Source material

==============================

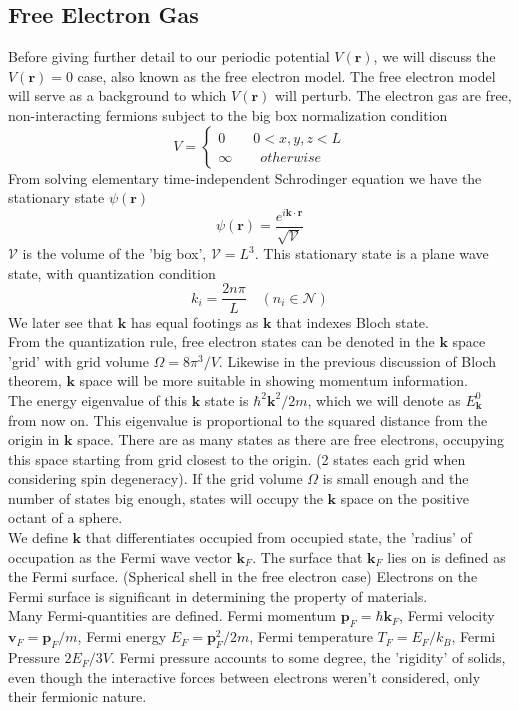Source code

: \documentclass{article}
\begin{document}
\subsection*{Free Electron Gas}
Before giving further detail to our periodic potential $V(\mathbf{r})$, we will discuss the $V(\mathbf{r})=0$ case, also known as the free electron model. The free electron model will serve as a background to which $V(\mathbf{r})$ will perturb. The electron gas are free, non-interacting fermions subject to the big box normalization condition
$$V=\begin{cases}
		0\qquad 0<x,y,z<L \\
		\infty \qquad otherwise
	\end{cases}$$
From solving elementary time-independent Schrodinger equation we have the stationary state $\psi(\mathbf{r})$
$$\psi(\mathbf{r})=\frac{e^{i \mathbf{k}\cdot\mathbf{r}}}{\sqrt{\mathcal{V}}}$$
$\mathcal{V}$ is the volume of the 'big box', $\mathcal{V}=L^3$. This stationary state is a plane wave state, with quantization condition
$$k_{i}=\frac{2n\pi}{L}\quad (n_i\in \mathcal{N})$$
We later see that $\mathbf{k}$ has equal footings as $\mathbf{k}$ that indexes Bloch state.\\
From the quantization rule, free electron states can be denoted in the $\mathbf{k}$ space 'grid' with grid volume $\Omega=8\pi^{3}/V$. Likewise in the previous discussion of Bloch theorem, $\mathbf{k}$ space will be more suitable in showing momentum information.\\
The energy eigenvalue of this $\mathbf{k}$ state is $\hbar^2\mathbf{k}^2/2m$, which we will denote as $E_\mathbf{k}^0$ from now on. This eigenvalue is proportional to the squared distance from the origin in $\mathbf{k}$ space. There are as many states as there are free electrons, occupying this space starting from grid closest to the origin. (2 states each grid when considering spin degeneracy). If the grid volume $\Omega$ is small enough and the number of states big enough, states will occupy the $\mathbf{k}$ space on the positive octant of a sphere.\\
We define $\mathbf{k}$ that differentiates occupied from occupied state, the 'radius' of occupation as the Fermi wave vector $\mathbf{k}_F$. The surface that $\mathbf{k}_F$ lies on is defined as the Fermi surface. (Spherical shell in the free electron case) Electrons on the Fermi surface is significant in determining the property of materials. \\
Many Fermi-quantities are defined. Fermi momentum $\mathbf{p}_F=\hbar\mathbf{k}_F$, Fermi velocity $\mathbf{v}_F=\mathbf{p}_F/m$, Fermi energy $E_F=\mathbf{p}_F^2/2m$, Fermi temperature $T_F=E_F/k_B$, Fermi Pressure $2E_F/3V$. Fermi pressure accounts to some degree, the 'rigidity' of solids, even though the interactive forces between electrons weren't considered, only their fermionic nature.\\
\end{document}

==============================

Activity
Taking the records above, retype every line from the one with "0\qquad 0<x,y,z<L \\" down to the one with "with quantization condition", exactly and with nothing else.

Solved exercise
		0\qquad 0<x,y,z<L \\
		\infty \qquad otherwise
	\end{cases}$$
From solving elementary time-independent Schrodinger equation we have the stationary state $\psi(\mathbf{r})$
$$\psi(\mathbf{r})=\frac{e^{i \mathbf{k}\cdot\mathbf{r}}}{\sqrt{\mathcal{V}}}$$
$\mathcal{V}$ is the volume of the 'big box', $\mathcal{V}=L^3$. This stationary state is a plane wave state, with quantization condition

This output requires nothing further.